=== Data for processing ===
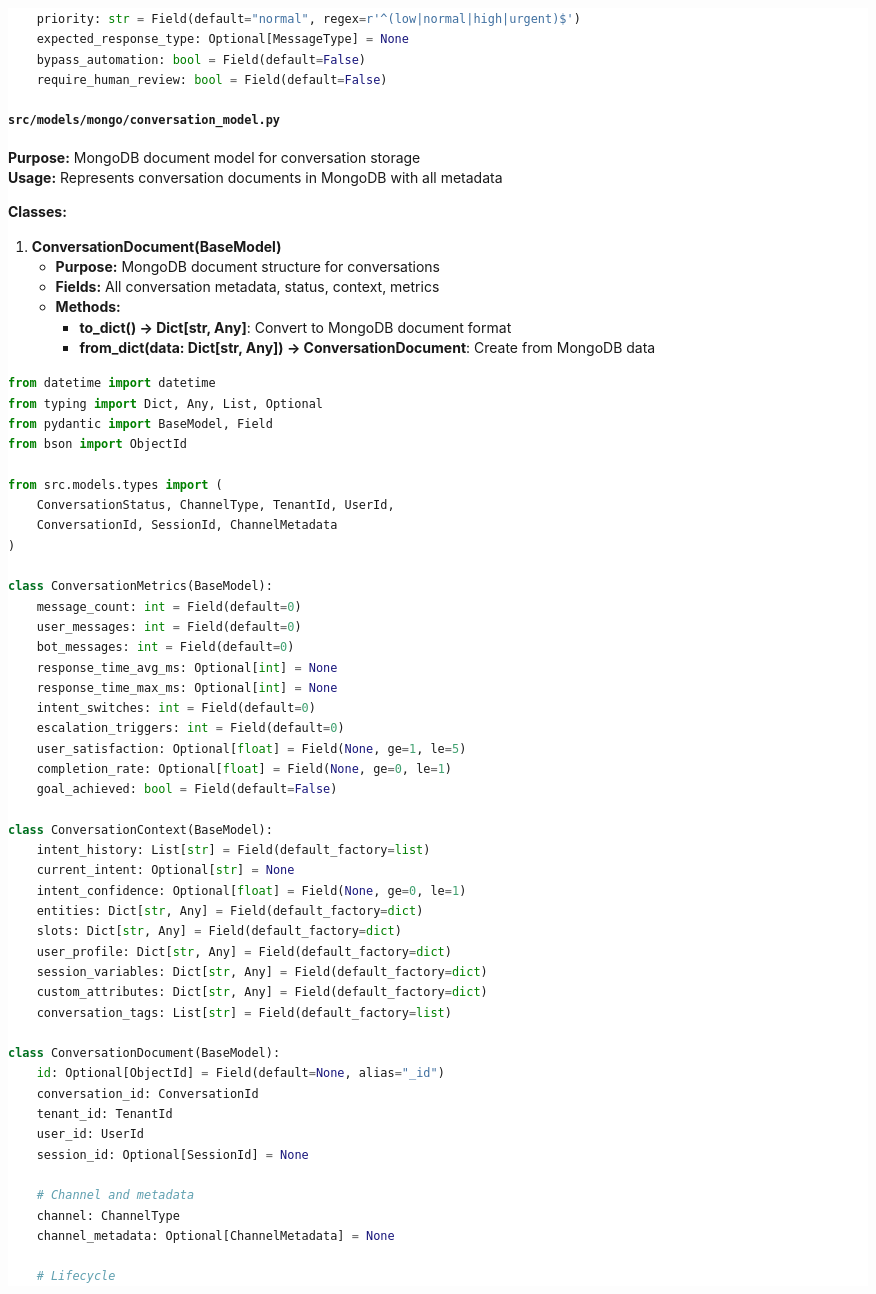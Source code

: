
 ```python
    priority: str = Field(default="normal", regex=r'^(low|normal|high|urgent)$')
    expected_response_type: Optional[MessageType] = None
    bypass_automation: bool = Field(default=False)
    require_human_review: bool = Field(default=False)
```

#### `src/models/mongo/conversation_model.py`
**Purpose:** MongoDB document model for conversation storage  
**Usage:** Represents conversation documents in MongoDB with all metadata

**Classes:**

1. **ConversationDocument(BaseModel)**
   - **Purpose:** MongoDB document structure for conversations
   - **Fields:** All conversation metadata, status, context, metrics
   - **Methods:**
     - **to_dict() -> Dict[str, Any]**: Convert to MongoDB document format
     - **from_dict(data: Dict[str, Any]) -> ConversationDocument**: Create from MongoDB data

```python
from datetime import datetime
from typing import Dict, Any, List, Optional
from pydantic import BaseModel, Field
from bson import ObjectId

from src.models.types import (
    ConversationStatus, ChannelType, TenantId, UserId, 
    ConversationId, SessionId, ChannelMetadata
)

class ConversationMetrics(BaseModel):
    message_count: int = Field(default=0)
    user_messages: int = Field(default=0)
    bot_messages: int = Field(default=0)
    response_time_avg_ms: Optional[int] = None
    response_time_max_ms: Optional[int] = None
    intent_switches: int = Field(default=0)
    escalation_triggers: int = Field(default=0)
    user_satisfaction: Optional[float] = Field(None, ge=1, le=5)
    completion_rate: Optional[float] = Field(None, ge=0, le=1)
    goal_achieved: bool = Field(default=False)

class ConversationContext(BaseModel):
    intent_history: List[str] = Field(default_factory=list)
    current_intent: Optional[str] = None
    intent_confidence: Optional[float] = Field(None, ge=0, le=1)
    entities: Dict[str, Any] = Field(default_factory=dict)
    slots: Dict[str, Any] = Field(default_factory=dict)
    user_profile: Dict[str, Any] = Field(default_factory=dict)
    session_variables: Dict[str, Any] = Field(default_factory=dict)
    custom_attributes: Dict[str, Any] = Field(default_factory=dict)
    conversation_tags: List[str] = Field(default_factory=list)

class ConversationDocument(BaseModel):
    id: Optional[ObjectId] = Field(default=None, alias="_id")
    conversation_id: ConversationId
    tenant_id: TenantId
    user_id: UserId
    session_id: Optional[SessionId] = None
    
    # Channel and metadata
    channel: ChannelType
    channel_metadata: Optional[ChannelMetadata] = None
    
    # Lifecycle
```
===
#### [Work task]
Search the entries above for the string "MongoDB", and report each line where it occurs.

#### [Written response]
**Purpose:** MongoDB document model for conversation storage  
**Usage:** Represents conversation documents in MongoDB with all metadata
   - **Purpose:** MongoDB document structure for conversations
     - **to_dict() -> Dict[str, Any]**: Convert to MongoDB document format
     - **from_dict(data: Dict[str, Any]) -> ConversationDocument**: Create from MongoDB data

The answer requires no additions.